From 1980 – 1997 because of inhuman treatment experienced in the private household, over 4,000 migrant domestic workers escaped from abusive employers and came to the Commission for Filipino Migrant Workers (CFMW) for help. Many suffered from physical and sexual abuse, non-payment or underpayment of wages, long hours of work, and sleep and food deprivation.  We were beaten, had things thrown at us, for example, heavy glass ash trays, boiling water, we had our hair pulled and were constantly being shouted at with our employers using abusing and degrading terms, such as, donkey, (hamara) dog, (kalba) monkey, never by our name.  Our passports were usually withheld by our employers, which is a criminal offence but they were rarely, if ever, charged with theft, while we had to survive without a legal identity in the UK.
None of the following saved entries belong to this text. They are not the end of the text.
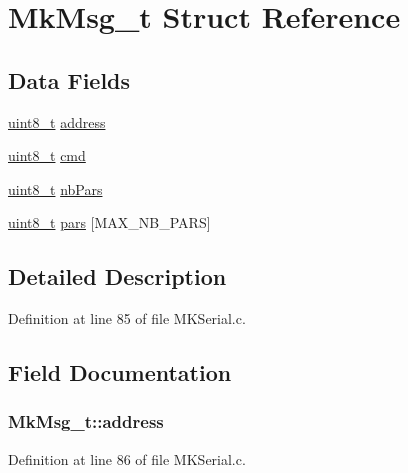\hypertarget{struct_mk_msg__t}{\section{Mk\-Msg\-\_\-t Struct Reference}
\label{struct_mk_msg__t}
}
\subsection*{Data Fields}
\begin{DoxyCompactItemize}
\item 
\hyperlink{stdint_8h_aba7bc1797add20fe3efdf37ced1182c5}{uint8\-\_\-t} \hyperlink{struct_mk_msg__t_a5959f26f7de9956138127c9b4e029658}{address}
\item 
\hyperlink{stdint_8h_aba7bc1797add20fe3efdf37ced1182c5}{uint8\-\_\-t} \hyperlink{struct_mk_msg__t_a03343f7f307a0c9df26f50ff4974daf0}{cmd}
\item 
\hyperlink{stdint_8h_aba7bc1797add20fe3efdf37ced1182c5}{uint8\-\_\-t} \hyperlink{struct_mk_msg__t_a337c996160a8982a0cb29aa03c25f676}{nb\-Pars}
\item 
\hyperlink{stdint_8h_aba7bc1797add20fe3efdf37ced1182c5}{uint8\-\_\-t} \hyperlink{struct_mk_msg__t_a8109c60d8ae790fa37e43d2e3d379a01}{pars} \mbox{[}M\-A\-X\-\_\-\-N\-B\-\_\-\-P\-A\-R\-S\mbox{]}
\end{DoxyCompactItemize}


\subsection{Detailed Description}


Definition at line 85 of file M\-K\-Serial.\-c.



\subsection{Field Documentation}
\hypertarget{struct_mk_msg__t_a5959f26f7de9956138127c9b4e029658}{
\subsubsection[{address}]{ Mk\-Msg\-\_\-t\-::address}}\label{struct_mk_msg__t_a5959f26f7de9956138127c9b4e029658}


Definition at line 86 of file M\-K\-Serial.\-c.

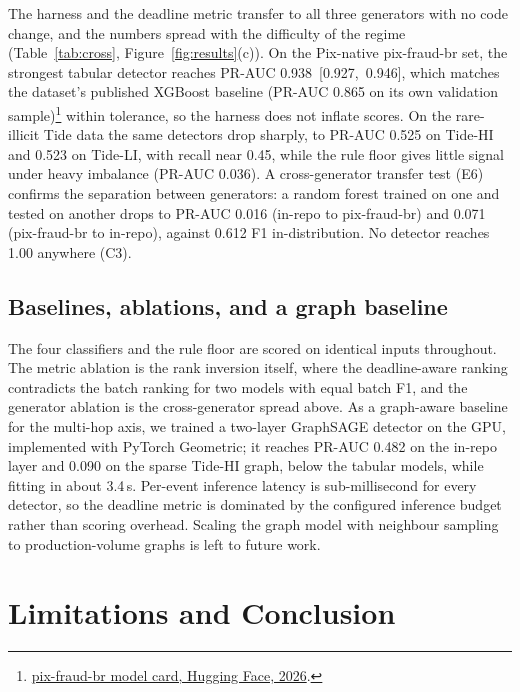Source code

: \documentclass[12pt]{article}
\newcommand{\PfbXgbPRAUC}{0.938}   %
\newcommand{\PfbXgbPRAUClo}{0.927}
\newcommand{\PfbXgbPRAUChi}{0.946}
\newcommand{\PfbPubPRAUC}{0.865}   %
\newcommand{\TideHiXgbPRAUC}{0.525} %
\newcommand{\TideLiXgbPRAUC}{0.523} %
\newcommand{\TideHiRulePRAUC}{0.036}
\newcommand{\TransInPfbPRAUC}{0.016}
\newcommand{\TransPfbInPRAUC}{0.071}
\newcommand{\TransPfbPfbF}{0.612}
\newcommand{\GnnInPRAUC}{0.482}
\newcommand{\GnnTideHiPRAUC}{0.090}
\newcommand{\GnnFitS}{3.4}
\begin{document}
The harness and the deadline metric transfer to all three generators with no
code change, and the numbers spread with the difficulty of the regime
(Table~\ref{tab:cross}, Figure~\ref{fig:results}(c)). On the Pix-native
pix-fraud-br set, the strongest tabular detector reaches PR-AUC
\PfbXgbPRAUC~[\PfbXgbPRAUClo,~\PfbXgbPRAUChi], which matches the dataset's
published XGBoost baseline (PR-AUC \PfbPubPRAUC{} on its own validation
sample)\footnote{\href{https://huggingface.co/datasets/andremessina/pix-fraud-br}{pix-fraud-br model card, Hugging Face, 2026}.}
within tolerance, so the harness does not inflate scores. On the rare-illicit
Tide data the same detectors drop sharply, to PR-AUC \TideHiXgbPRAUC{} on Tide-HI
and \TideLiXgbPRAUC{} on Tide-LI, with recall near 0.45, while the rule floor
gives little signal under heavy imbalance (PR-AUC \TideHiRulePRAUC{}). A
cross-generator transfer test (E6) confirms the separation between generators: a
random forest trained on one and tested on another drops to PR-AUC
\TransInPfbPRAUC{} (in-repo to pix-fraud-br) and \TransPfbInPRAUC{}
(pix-fraud-br to in-repo), against \TransPfbPfbF{} F1 in-distribution. No
detector reaches 1.00 anywhere (C3).

\subsection{Baselines, ablations, and a graph baseline}

The four classifiers and the rule floor are scored on identical inputs
throughout. The metric ablation is the rank inversion itself, where the
deadline-aware ranking contradicts the batch ranking for two models with equal
batch F1, and the generator ablation is the cross-generator spread above. As a
graph-aware baseline for the multi-hop axis, we trained a two-layer GraphSAGE
detector on the GPU, implemented with PyTorch Geometric; it reaches PR-AUC
\GnnInPRAUC{} on the in-repo layer and \GnnTideHiPRAUC{} on the sparse Tide-HI
graph, below the tabular models, while fitting in about \GnnFitS{}\,s. Per-event
inference latency is sub-millisecond for every detector, so the deadline metric
is dominated by the configured inference budget rather than scoring overhead.
Scaling the graph model with neighbour sampling to production-volume graphs is
left to future work.

\section{Limitations and Conclusion}\label{sec:concl}
\end{document}
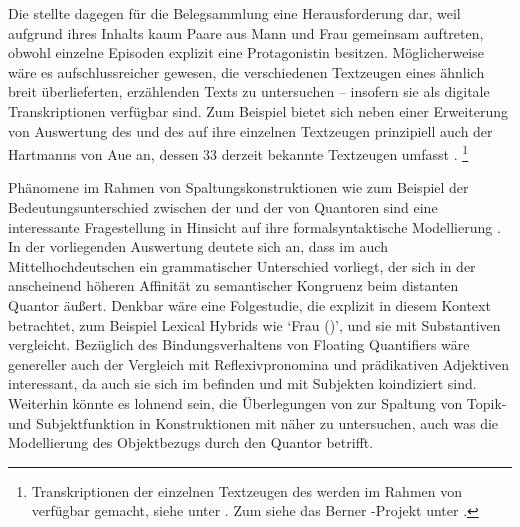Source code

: Die \KC{} stellte dagegen für die Belegsammlung eine Herausforderung dar, weil
aufgrund ihres Inhalts kaum Paare aus Mann und Frau gemeinsam auftreten, obwohl
einzelne Episoden explizit eine Protagonistin besitzen. Möglicherweise wäre es
aufschlussreicher gewesen, die verschiedenen Textzeugen eines ähnlich breit
überlieferten, erzählenden Texts zu untersuchen -- insofern sie als digitale
Transkriptionen verfügbar sind. Zum Beispiel bietet sich
neben einer Erweiterung von  Auswertung des
 und des  auf ihre einzelnen Textzeugen prinzipiell
auch der  Hartmanns von Aue an, dessen  33
derzeit bekannte Textzeugen umfasst \autocites[vgl.][s.\,v.~\textit{Hartmann
von Aue: }]{hsc}.%
%
	\footnote{Transkriptionen der einzelnen Textzeugen des
		 werden im Rahmen von  verfügbar
		gemacht, siehe unter . Zum  siehe das
		Berner -Projekt unter .%
	}

Phänomene im Rahmen von Spaltungskonstruktionen wie zum Beispiel der
Bedeutungs\-unterschied zwischen der  und der
 von Quantoren sind eine interessante Fragestellung in
Hinsicht auf ihre formal\-syntaktische Modellierung \autocite[siehe
z.\,B.][]{pittner1995,merchant1996,fanselowcavar2002,nolda2007,shen2019}. In
der vorliegenden Auswertung deutete sich an, dass im auch
Mittelhochdeutschen ein grammatischer Unterschied
vorliegt, der sich in der anscheinend höheren Affinität zu semantischer
Kongruenz beim distanten Quantor äußert. Denkbar wäre eine Folgestudie, die
explizit   in diesem Kontext
betrachtet, zum Beispiel Lexical Hybrids wie 
`Frau (\NeutF)', und sie mit  Substantiven
vergleicht. Bezüglich des Bindungsverhaltens von Floating
Quantifiers wäre genereller auch der Vergleich mit
Reflexivpronomina und prädikativen
Adjektiven interessant, da auch sie sich im
 befinden und mit Subjekten koindiziert sind.
Weiterhin könnte es lohnend sein, die Überlegungen von \citet{spector2009} zur
Spaltung von Topik- und Subjektfunktion in Konstruktionen mit
 näher zu untersuchen, auch was die Modellierung des
Objektbezugs durch den Quantor betrifft.

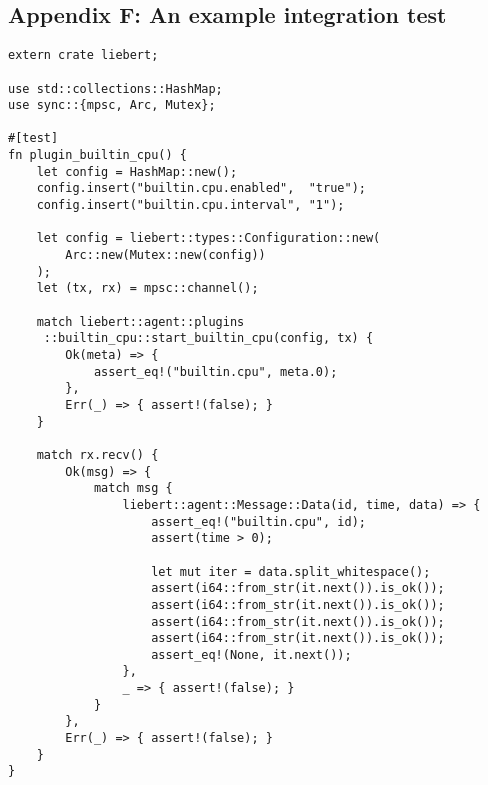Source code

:     \subsection{Appendix F: An example integration test}\label{apd:integration-test}
        \begin{verbatim}
extern crate liebert;

use std::collections::HashMap;
use sync::{mpsc, Arc, Mutex};

#[test]
fn plugin_builtin_cpu() {
    let config = HashMap::new();
    config.insert("builtin.cpu.enabled",  "true");
    config.insert("builtin.cpu.interval", "1");

    let config = liebert::types::Configuration::new(
        Arc::new(Mutex::new(config))
    );
    let (tx, rx) = mpsc::channel();

    match liebert::agent::plugins
     ::builtin_cpu::start_builtin_cpu(config, tx) {
        Ok(meta) => {
            assert_eq!("builtin.cpu", meta.0);
        },
        Err(_) => { assert!(false); }
    }

    match rx.recv() {
        Ok(msg) => {
            match msg {
                liebert::agent::Message::Data(id, time, data) => {
                    assert_eq!("builtin.cpu", id);
                    assert(time > 0);

                    let mut iter = data.split_whitespace();
                    assert(i64::from_str(it.next()).is_ok());
                    assert(i64::from_str(it.next()).is_ok());
                    assert(i64::from_str(it.next()).is_ok());
                    assert(i64::from_str(it.next()).is_ok());
                    assert_eq!(None, it.next());
                },
                _ => { assert!(false); }
            }
        },
        Err(_) => { assert!(false); }
    }
}
        \end{verbatim}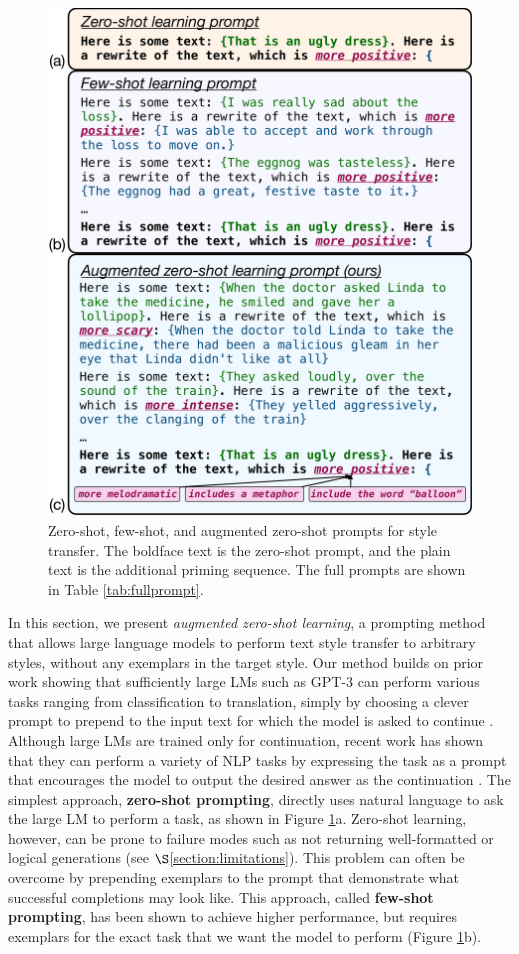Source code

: \begin{figure}[tbp]
    \centering
     \includegraphics[width=0.5\linewidth]{figures/style-transfer-prompt.pdf}
  \caption{Zero-shot, few-shot, and augmented zero-shot prompts for style transfer. The boldface text is the zero-shot prompt, and the plain text is the additional priming sequence. The full prompts are shown in Table \ref{tab:fullprompt}.}
  \label{prompts}
\end{figure}


In this section, we present \textit{augmented zero-shot learning}, a prompting method that allows large language models to perform text style transfer to arbitrary styles, without any exemplars in the target style.
Our method builds on prior work showing that sufficiently large LMs such as GPT-3 can perform various tasks ranging from classification to translation, simply by choosing a clever prompt to prepend to the input text for which the model is asked to continue \citep{DBLP:journals/corr/abs-2005-14165,branwen2020gpt}. 
Although large LMs are trained only for continuation, recent work has shown that they can perform a variety of NLP tasks by expressing the task as a prompt that encourages the model to output the desired answer as the continuation \citep{liu2021pre,puri2019zero,weller-etal-2020-learning,DBLP:journals/corr/abs-2005-14165,schick-schutze-2021-just}. 
The simplest approach, \textbf{zero-shot prompting}, directly uses natural language to ask the large LM to perform a task, as shown in Figure \ref{prompts}a.
Zero-shot learning, however, can be prone to failure modes such as not returning well-formatted or logical generations (see $\S$\ref{section:limitations}).
This problem can often be overcome by prepending exemplars to the prompt that demonstrate what successful completions may look like.
This approach, called \textbf{few-shot prompting}, has been shown to achieve higher performance, but requires exemplars for the exact task that we want the model to perform (Figure \ref{prompts}b).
Now, our fellow migrant domestic workers escaping from similar brutalising households since 2012 when the hard-won domestic worker visa was abolished by another Conservative government, are citing the very same experiences.  But, because of the present ‘hostile environment’ it is even worse for them because civil society has been obliged to carry out surveillance that is the job of the Home Office.  So, now  they cannot open a bank account, they cannot rent a room, it is much more difficult for them to find a job and worse of all it is extremely difficult for them to access health care.  All undocumented people are in a similar situation.